Task objective: Find every line in the records below that holds the word "correlation" and copy it.

Records shown:
>>>
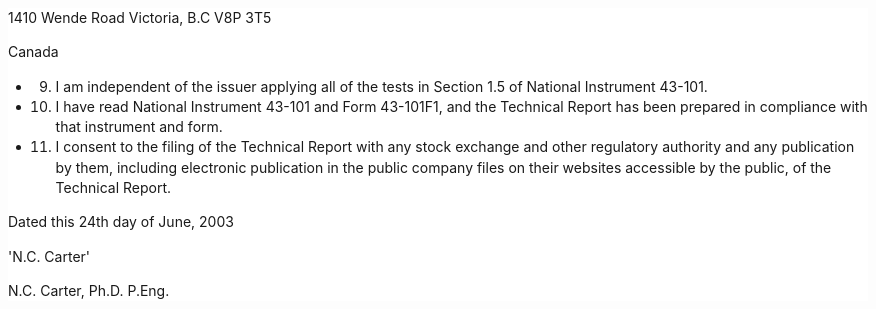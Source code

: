 1410 Wende Road Victoria, B.C  V8P 3T5

Canada

- 9. I am independent of the issuer applying all of the tests in Section 1.5 of National Instrument 43-101.
- 10. I have read National Instrument 43-101 and Form 43-101F1, and the Technical Report has been prepared in compliance with that instrument and form.
- 11. I consent to the filing of the Technical Report with any stock exchange and other regulatory authority and any publication by them, including electronic publication in the public company files on their websites accessible by the public, of the Technical Report.

Dated this 24th day of June, 2003

'N.C. Carter'

N.C. Carter, Ph.D. P.Eng.
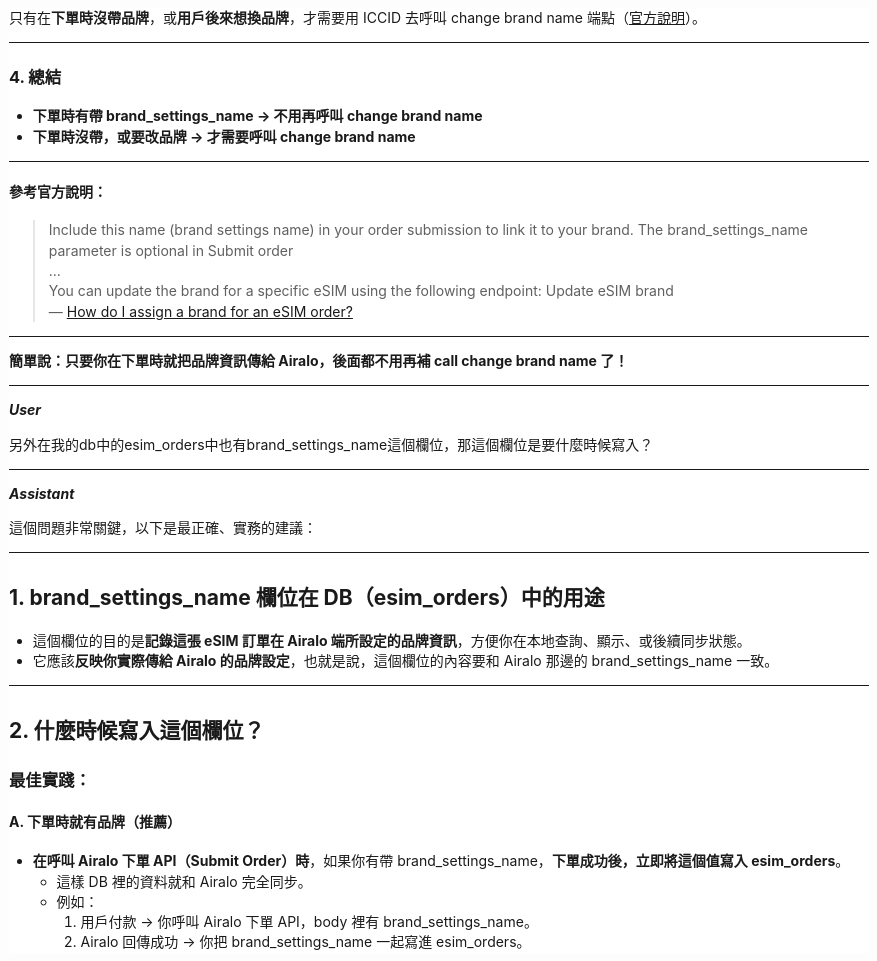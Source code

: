 只有在**下單時沒帶品牌**，或**用戶後來想換品牌**，才需要用 ICCID 去呼叫 change brand name 端點（[官方說明](https://developers.partners.airalo.com/update-esim-brand-11883033e0)）。

---

### 4. **總結**

- **下單時有帶 brand_settings_name → 不用再呼叫 change brand name**
- **下單時沒帶，或要改品牌 → 才需要呼叫 change brand name**

---

#### 參考官方說明：
> Include this name (brand settings name) in your order submission to link it to your brand. The brand_settings_name parameter is optional in Submit order  
> ...  
> You can update the brand for a specific eSIM using the following endpoint: Update eSIM brand  
> — [How do I assign a brand for an eSIM order?](https://developers.partners.airalo.com/how-to-get-the-esims-cloud-sharing-link-through-api-752807m0)

---

**簡單說：只要你在下單時就把品牌資訊傳給 Airalo，後面都不用再補 call change brand name 了！**

---

_**User**_

另外在我的db中的esim_orders中也有brand_settings_name這個欄位，那這個欄位是要什麼時候寫入？

---

_**Assistant**_

這個問題非常關鍵，以下是最正確、實務的建議：

---

## 1. **brand_settings_name 欄位在 DB（esim_orders）中的用途**

- 這個欄位的目的是**記錄這張 eSIM 訂單在 Airalo 端所設定的品牌資訊**，方便你在本地查詢、顯示、或後續同步狀態。
- 它應該**反映你實際傳給 Airalo 的品牌設定**，也就是說，這個欄位的內容要和 Airalo 那邊的 brand_settings_name 一致。

---

## 2. **什麼時候寫入這個欄位？**

### **最佳實踐：**

#### **A. 下單時就有品牌（推薦）**
- **在呼叫 Airalo 下單 API（Submit Order）時**，如果你有帶 brand_settings_name，**下單成功後，立即將這個值寫入 esim_orders**。
    - 這樣 DB 裡的資料就和 Airalo 完全同步。
    - 例如：
      1. 用戶付款 → 你呼叫 Airalo 下單 API，body 裡有 brand_settings_name。
      2. Airalo 回傳成功 → 你把 brand_settings_name 一起寫進 esim_orders。

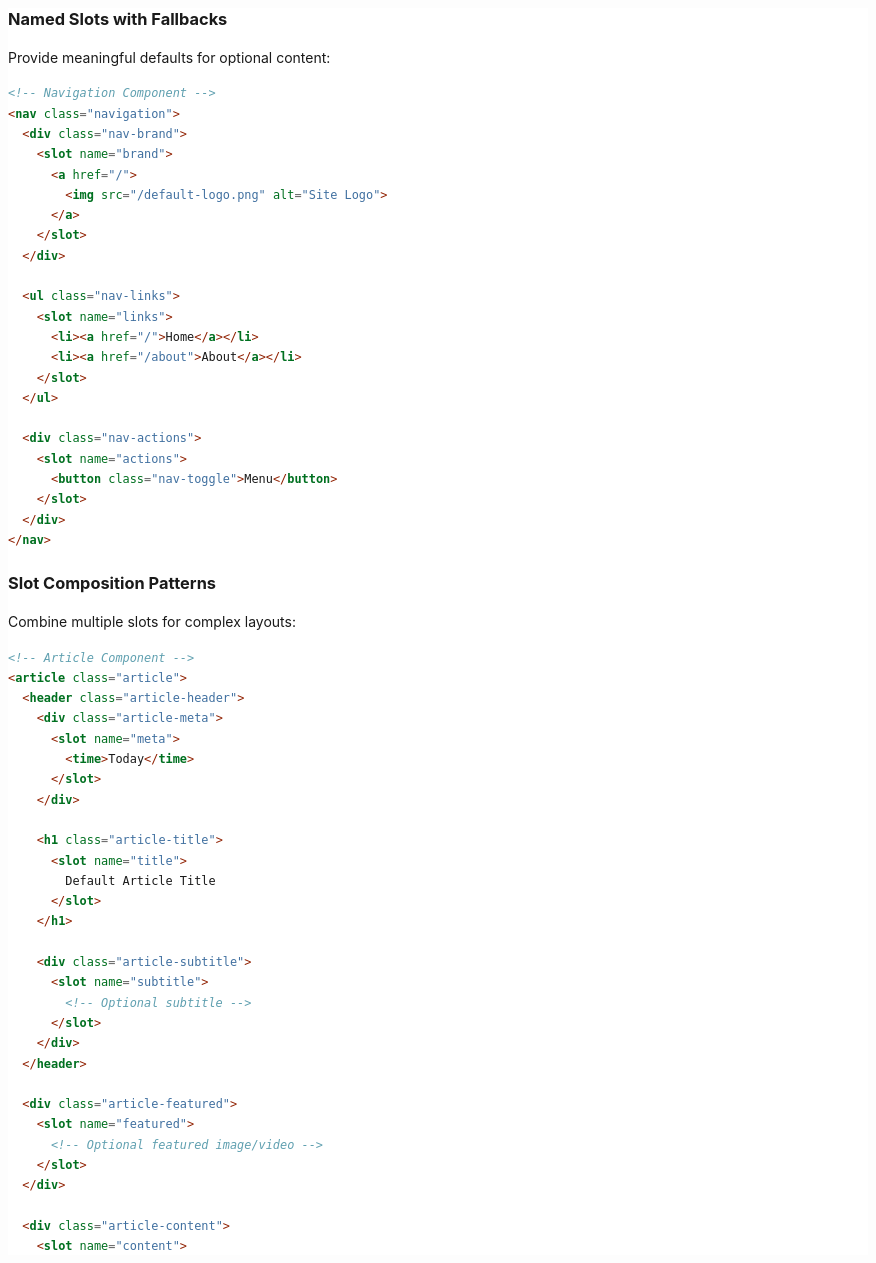 ### Named Slots with Fallbacks

Provide meaningful defaults for optional content:

```html
<!-- Navigation Component -->
<nav class="navigation">
  <div class="nav-brand">
    <slot name="brand">
      <a href="/">
        <img src="/default-logo.png" alt="Site Logo">
      </a>
    </slot>
  </div>
  
  <ul class="nav-links">
    <slot name="links">
      <li><a href="/">Home</a></li>
      <li><a href="/about">About</a></li>
    </slot>
  </ul>
  
  <div class="nav-actions">
    <slot name="actions">
      <button class="nav-toggle">Menu</button>
    </slot>
  </div>
</nav>
```

### Slot Composition Patterns

Combine multiple slots for complex layouts:

```html
<!-- Article Component -->
<article class="article">
  <header class="article-header">
    <div class="article-meta">
      <slot name="meta">
        <time>Today</time>
      </slot>
    </div>
    
    <h1 class="article-title">
      <slot name="title">
        Default Article Title
      </slot>
    </h1>
    
    <div class="article-subtitle">
      <slot name="subtitle">
        <!-- Optional subtitle -->
      </slot>
    </div>
  </header>
  
  <div class="article-featured">
    <slot name="featured">
      <!-- Optional featured image/video -->
    </slot>
  </div>
  
  <div class="article-content">
    <slot name="content">
```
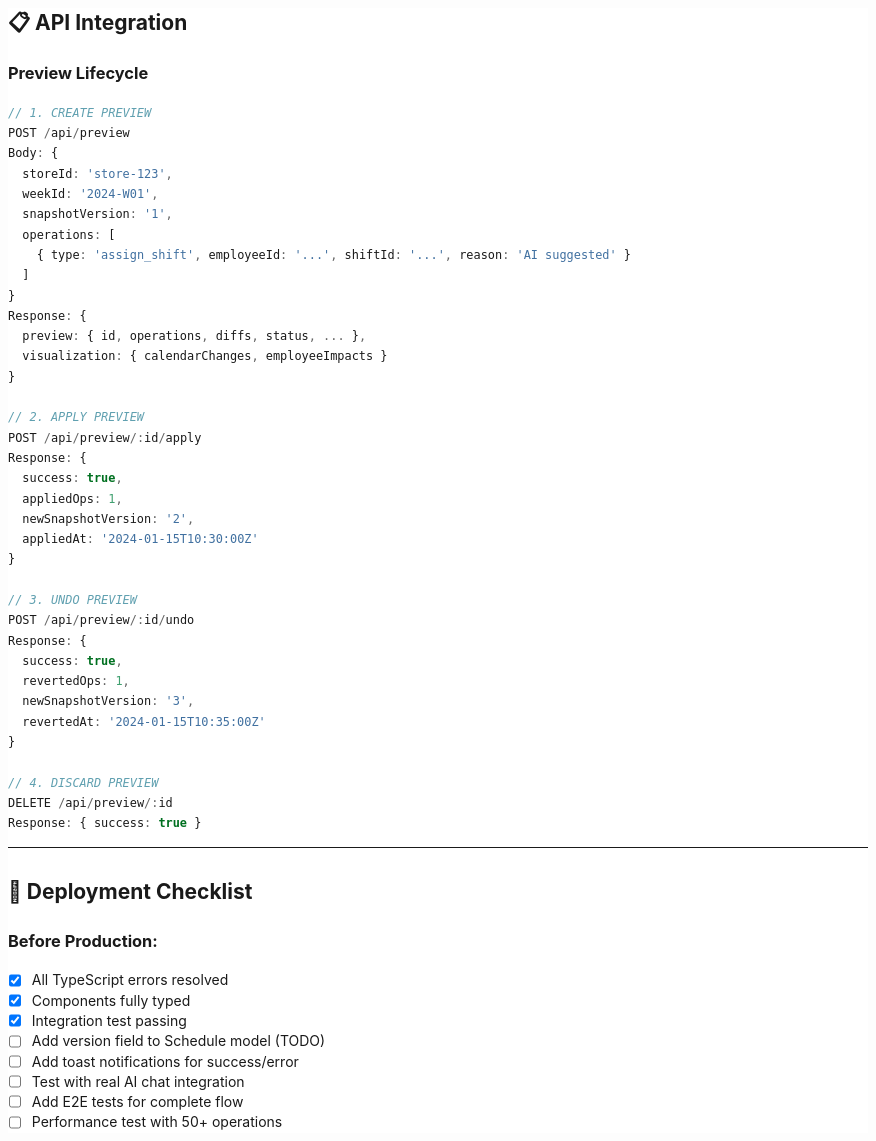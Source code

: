 
## 📋 API Integration

### Preview Lifecycle

```typescript
// 1. CREATE PREVIEW
POST /api/preview
Body: {
  storeId: 'store-123',
  weekId: '2024-W01',
  snapshotVersion: '1',
  operations: [
    { type: 'assign_shift', employeeId: '...', shiftId: '...', reason: 'AI suggested' }
  ]
}
Response: {
  preview: { id, operations, diffs, status, ... },
  visualization: { calendarChanges, employeeImpacts }
}

// 2. APPLY PREVIEW
POST /api/preview/:id/apply
Response: {
  success: true,
  appliedOps: 1,
  newSnapshotVersion: '2',
  appliedAt: '2024-01-15T10:30:00Z'
}

// 3. UNDO PREVIEW
POST /api/preview/:id/undo
Response: {
  success: true,
  revertedOps: 1,
  newSnapshotVersion: '3',
  revertedAt: '2024-01-15T10:35:00Z'
}

// 4. DISCARD PREVIEW
DELETE /api/preview/:id
Response: { success: true }
```

---

## 🚀 Deployment Checklist

### Before Production:
- [x] All TypeScript errors resolved
- [x] Components fully typed
- [x] Integration test passing
- [ ] Add version field to Schedule model (TODO)
- [ ] Add toast notifications for success/error
- [ ] Test with real AI chat integration
- [ ] Add E2E tests for complete flow
- [ ] Performance test with 50+ operations
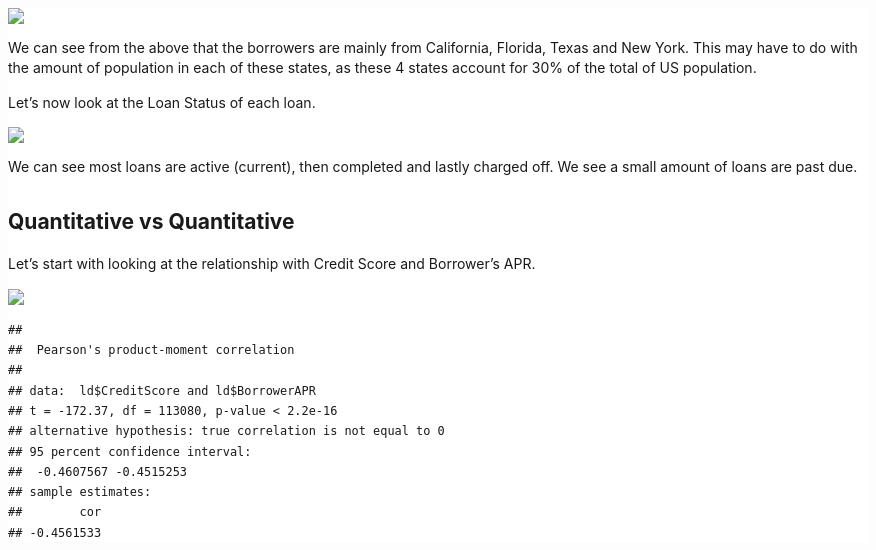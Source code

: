 <img src="Figs/BorrowerState-1.png" style="display: block; margin: auto;" />

We can see from the above that the borrowers are mainly from California,
Florida, Texas and New York. This may have to do with the amount of
population in each of these states, as these 4 states account for 30% of
the total of US population.

Let’s now look at the Loan Status of each
loan.

<img src="Figs/LoanStatus-1.png" style="display: block; margin: auto;" />

We can see most loans are active (current), then completed and lastly
charged off. We see a small amount of loans are past
due.

































## Quantitative vs Quantitative

Let’s start with looking at the relationship with Credit Score and
Borrower’s APR.

<img src="Figs/CS vs APR-1.png" style="display: block; margin: auto;" />

    ## 
    ##  Pearson's product-moment correlation
    ## 
    ## data:  ld$CreditScore and ld$BorrowerAPR
    ## t = -172.37, df = 113080, p-value < 2.2e-16
    ## alternative hypothesis: true correlation is not equal to 0
    ## 95 percent confidence interval:
    ##  -0.4607567 -0.4515253
    ## sample estimates:
    ##        cor 
    ## -0.4561533
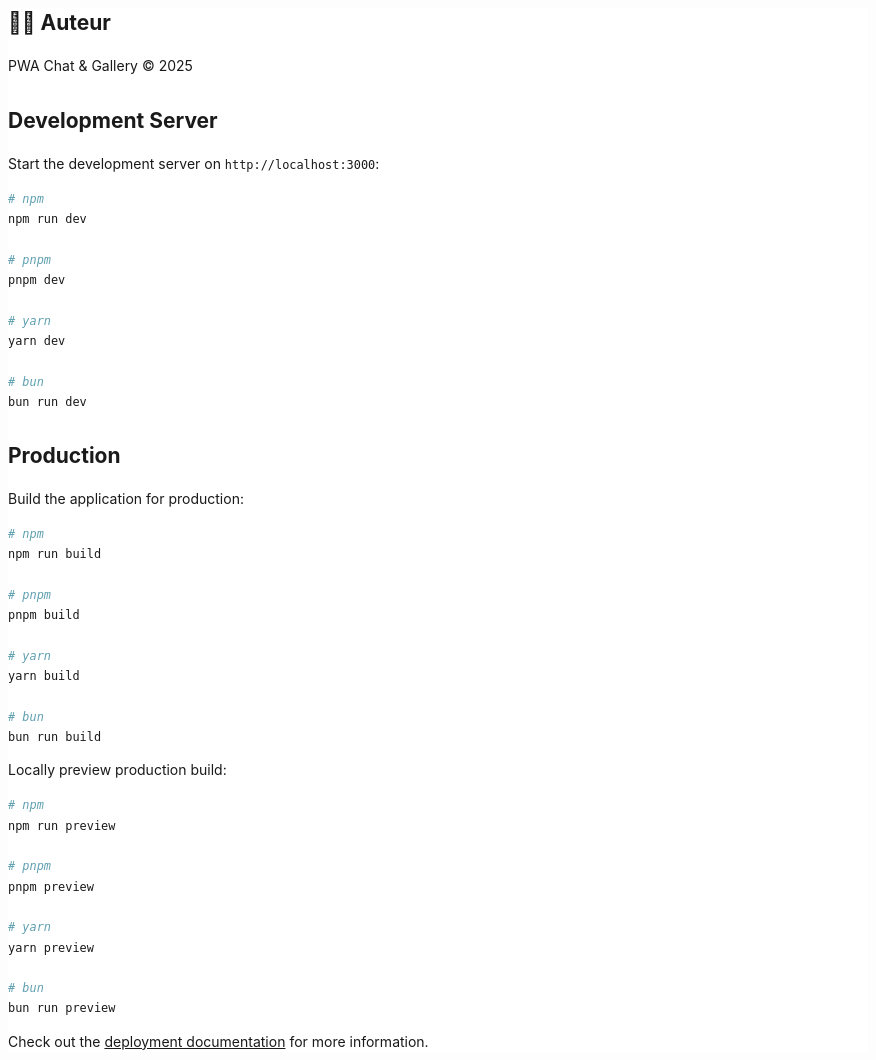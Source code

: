 ## 👨‍💻 Auteur

PWA Chat & Gallery © 2025

## Development Server

Start the development server on `http://localhost:3000`:

```bash
# npm
npm run dev

# pnpm
pnpm dev

# yarn
yarn dev

# bun
bun run dev
```

## Production

Build the application for production:

```bash
# npm
npm run build

# pnpm
pnpm build

# yarn
yarn build

# bun
bun run build
```

Locally preview production build:

```bash
# npm
npm run preview

# pnpm
pnpm preview

# yarn
yarn preview

# bun
bun run preview
```

Check out the [deployment documentation](https://nuxt.com/docs/getting-started/deployment) for more information.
<<<
Solution to the problem:
    ##  Pearson's product-moment correlation
    ## alternative hypothesis: true correlation is not equal to 0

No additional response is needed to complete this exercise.